Segment Start: Dataset entries

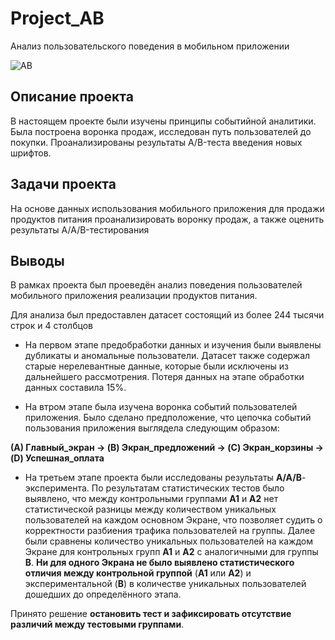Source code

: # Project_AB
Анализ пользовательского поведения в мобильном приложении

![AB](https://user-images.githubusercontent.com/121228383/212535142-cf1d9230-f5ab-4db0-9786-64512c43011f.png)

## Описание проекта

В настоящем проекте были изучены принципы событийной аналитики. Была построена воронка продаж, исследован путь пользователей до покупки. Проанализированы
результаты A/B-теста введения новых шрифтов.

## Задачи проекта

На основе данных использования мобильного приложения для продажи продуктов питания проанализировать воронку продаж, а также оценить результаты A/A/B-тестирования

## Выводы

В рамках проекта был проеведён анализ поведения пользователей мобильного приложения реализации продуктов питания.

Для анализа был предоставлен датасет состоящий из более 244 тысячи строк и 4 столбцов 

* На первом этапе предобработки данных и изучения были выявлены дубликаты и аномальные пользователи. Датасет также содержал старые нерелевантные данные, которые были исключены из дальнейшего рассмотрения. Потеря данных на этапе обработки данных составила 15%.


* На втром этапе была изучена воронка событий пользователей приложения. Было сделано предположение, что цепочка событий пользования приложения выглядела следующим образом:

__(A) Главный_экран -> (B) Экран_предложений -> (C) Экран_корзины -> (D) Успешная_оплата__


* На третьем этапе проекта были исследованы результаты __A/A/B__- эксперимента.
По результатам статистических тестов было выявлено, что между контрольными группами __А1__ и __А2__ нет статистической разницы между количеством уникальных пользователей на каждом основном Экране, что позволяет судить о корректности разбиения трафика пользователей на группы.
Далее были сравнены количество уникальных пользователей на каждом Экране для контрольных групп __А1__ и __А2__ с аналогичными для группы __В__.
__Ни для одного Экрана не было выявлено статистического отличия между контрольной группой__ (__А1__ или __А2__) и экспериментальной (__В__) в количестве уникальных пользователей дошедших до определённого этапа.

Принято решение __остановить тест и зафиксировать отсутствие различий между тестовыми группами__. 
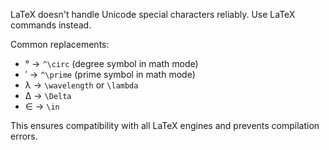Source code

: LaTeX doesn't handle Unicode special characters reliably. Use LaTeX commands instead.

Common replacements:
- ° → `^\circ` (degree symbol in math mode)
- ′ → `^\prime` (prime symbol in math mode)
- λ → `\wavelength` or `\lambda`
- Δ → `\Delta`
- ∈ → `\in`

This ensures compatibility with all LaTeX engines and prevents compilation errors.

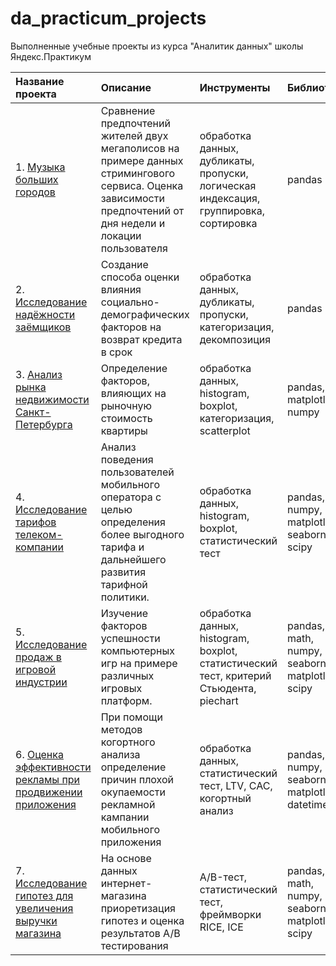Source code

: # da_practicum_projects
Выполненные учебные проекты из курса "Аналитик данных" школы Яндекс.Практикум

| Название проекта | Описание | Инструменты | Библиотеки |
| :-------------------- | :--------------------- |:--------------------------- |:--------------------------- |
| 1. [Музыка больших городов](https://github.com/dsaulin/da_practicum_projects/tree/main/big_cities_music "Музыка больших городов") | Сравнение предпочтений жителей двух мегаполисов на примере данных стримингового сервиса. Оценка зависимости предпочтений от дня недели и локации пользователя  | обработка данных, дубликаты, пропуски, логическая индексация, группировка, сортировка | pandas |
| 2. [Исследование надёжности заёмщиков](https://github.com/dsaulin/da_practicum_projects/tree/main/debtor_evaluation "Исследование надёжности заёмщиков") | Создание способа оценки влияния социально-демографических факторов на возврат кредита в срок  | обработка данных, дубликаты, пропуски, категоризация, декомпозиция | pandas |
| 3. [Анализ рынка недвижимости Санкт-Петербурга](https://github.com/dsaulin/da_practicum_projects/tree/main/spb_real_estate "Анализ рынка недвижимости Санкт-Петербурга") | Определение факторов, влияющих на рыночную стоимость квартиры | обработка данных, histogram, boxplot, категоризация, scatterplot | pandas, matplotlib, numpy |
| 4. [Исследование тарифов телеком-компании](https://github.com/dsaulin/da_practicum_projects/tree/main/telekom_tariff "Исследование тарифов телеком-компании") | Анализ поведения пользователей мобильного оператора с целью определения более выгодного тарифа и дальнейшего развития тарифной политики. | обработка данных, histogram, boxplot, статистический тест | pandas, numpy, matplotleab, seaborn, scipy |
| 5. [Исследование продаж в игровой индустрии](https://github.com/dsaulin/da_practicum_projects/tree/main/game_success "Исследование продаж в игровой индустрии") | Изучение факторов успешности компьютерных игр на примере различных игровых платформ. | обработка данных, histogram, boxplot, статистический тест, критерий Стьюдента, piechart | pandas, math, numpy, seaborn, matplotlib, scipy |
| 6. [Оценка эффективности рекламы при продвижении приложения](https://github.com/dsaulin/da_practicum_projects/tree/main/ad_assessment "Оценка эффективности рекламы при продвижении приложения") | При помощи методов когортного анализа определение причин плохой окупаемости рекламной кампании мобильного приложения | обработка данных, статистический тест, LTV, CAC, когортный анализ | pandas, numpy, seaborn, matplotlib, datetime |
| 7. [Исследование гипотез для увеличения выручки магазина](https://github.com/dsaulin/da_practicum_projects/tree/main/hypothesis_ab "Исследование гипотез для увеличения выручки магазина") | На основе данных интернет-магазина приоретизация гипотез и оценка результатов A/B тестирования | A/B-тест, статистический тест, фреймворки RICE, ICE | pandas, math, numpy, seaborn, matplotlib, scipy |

Segment End: Dataset entries

-- Task instructions --
Copy each line above exactly, with no images.

-- Answer box --
Source code

: # Project_AB
Анализ пользовательского поведения в мобильном приложении

![AB](https://user-images.githubusercontent.com/121228383/212535142-cf1d9230-f5ab-4db0-9786-64512c43011f.png)

## Описание проекта

В настоящем проекте были изучены принципы событийной аналитики. Была построена воронка продаж, исследован путь пользователей до покупки. Проанализированы
результаты A/B-теста введения новых шрифтов.

## Задачи проекта

На основе данных использования мобильного приложения для продажи продуктов питания проанализировать воронку продаж, а также оценить результаты A/A/B-тестирования

## Выводы

В рамках проекта был проеведён анализ поведения пользователей мобильного приложения реализации продуктов питания.

Для анализа был предоставлен датасет состоящий из более 244 тысячи строк и 4 столбцов 

* На первом этапе предобработки данных и изучения были выявлены дубликаты и аномальные пользователи. Датасет также содержал старые нерелевантные данные, которые были исключены из дальнейшего рассмотрения. Потеря данных на этапе обработки данных составила 15%.


* На втром этапе была изучена воронка событий пользователей приложения. Было сделано предположение, что цепочка событий пользования приложения выглядела следующим образом:

__(A) Главный_экран -> (B) Экран_предложений -> (C) Экран_корзины -> (D) Успешная_оплата__


* На третьем этапе проекта были исследованы результаты __A/A/B__- эксперимента.
По результатам статистических тестов было выявлено, что между контрольными группами __А1__ и __А2__ нет статистической разницы между количеством уникальных пользователей на каждом основном Экране, что позволяет судить о корректности разбиения трафика пользователей на группы.
Далее были сравнены количество уникальных пользователей на каждом Экране для контрольных групп __А1__ и __А2__ с аналогичными для группы __В__.
__Ни для одного Экрана не было выявлено статистического отличия между контрольной группой__ (__А1__ или __А2__) и экспериментальной (__В__) в количестве уникальных пользователей дошедших до определённого этапа.

Принято решение __остановить тест и зафиксировать отсутствие различий между тестовыми группами__. 
Source code

: LaTeX doesn't handle Unicode special characters reliably. Use LaTeX commands instead.

Common replacements:
- ° → `^\circ` (degree symbol in math mode)
- ′ → `^\prime` (prime symbol in math mode)
- λ → `\wavelength` or `\lambda`
- Δ → `\Delta`
- ∈ → `\in`

This ensures compatibility with all LaTeX engines and prevents compilation errors.

Source code

: # da_practicum_projects
Выполненные учебные проекты из курса "Аналитик данных" школы Яндекс.Практикум

| Название проекта | Описание | Инструменты | Библиотеки |
| :-------------------- | :--------------------- |:--------------------------- |:--------------------------- |
| 1. [Музыка больших городов](https://github.com/dsaulin/da_practicum_projects/tree/main/big_cities_music "Музыка больших городов") | Сравнение предпочтений жителей двух мегаполисов на примере данных стримингового сервиса. Оценка зависимости предпочтений от дня недели и локации пользователя  | обработка данных, дубликаты, пропуски, логическая индексация, группировка, сортировка | pandas |
| 2. [Исследование надёжности заёмщиков](https://github.com/dsaulin/da_practicum_projects/tree/main/debtor_evaluation "Исследование надёжности заёмщиков") | Создание способа оценки влияния социально-демографических факторов на возврат кредита в срок  | обработка данных, дубликаты, пропуски, категоризация, декомпозиция | pandas |
| 3. [Анализ рынка недвижимости Санкт-Петербурга](https://github.com/dsaulin/da_practicum_projects/tree/main/spb_real_estate "Анализ рынка недвижимости Санкт-Петербурга") | Определение факторов, влияющих на рыночную стоимость квартиры | обработка данных, histogram, boxplot, категоризация, scatterplot | pandas, matplotlib, numpy |
| 4. [Исследование тарифов телеком-компании](https://github.com/dsaulin/da_practicum_projects/tree/main/telekom_tariff "Исследование тарифов телеком-компании") | Анализ поведения пользователей мобильного оператора с целью определения более выгодного тарифа и дальнейшего развития тарифной политики. | обработка данных, histogram, boxplot, статистический тест | pandas, numpy, matplotleab, seaborn, scipy |
| 5. [Исследование продаж в игровой индустрии](https://github.com/dsaulin/da_practicum_projects/tree/main/game_success "Исследование продаж в игровой индустрии") | Изучение факторов успешности компьютерных игр на примере различных игровых платформ. | обработка данных, histogram, boxplot, статистический тест, критерий Стьюдента, piechart | pandas, math, numpy, seaborn, matplotlib, scipy |
| 6. [Оценка эффективности рекламы при продвижении приложения](https://github.com/dsaulin/da_practicum_projects/tree/main/ad_assessment "Оценка эффективности рекламы при продвижении приложения") | При помощи методов когортного анализа определение причин плохой окупаемости рекламной кампании мобильного приложения | обработка данных, статистический тест, LTV, CAC, когортный анализ | pandas, numpy, seaborn, matplotlib, datetime |
| 7. [Исследование гипотез для увеличения выручки магазина](https://github.com/dsaulin/da_practicum_projects/tree/main/hypothesis_ab "Исследование гипотез для увеличения выручки магазина") | На основе данных интернет-магазина приоретизация гипотез и оценка результатов A/B тестирования | A/B-тест, статистический тест, фреймворки RICE, ICE | pandas, math, numpy, seaborn, matplotlib, scipy |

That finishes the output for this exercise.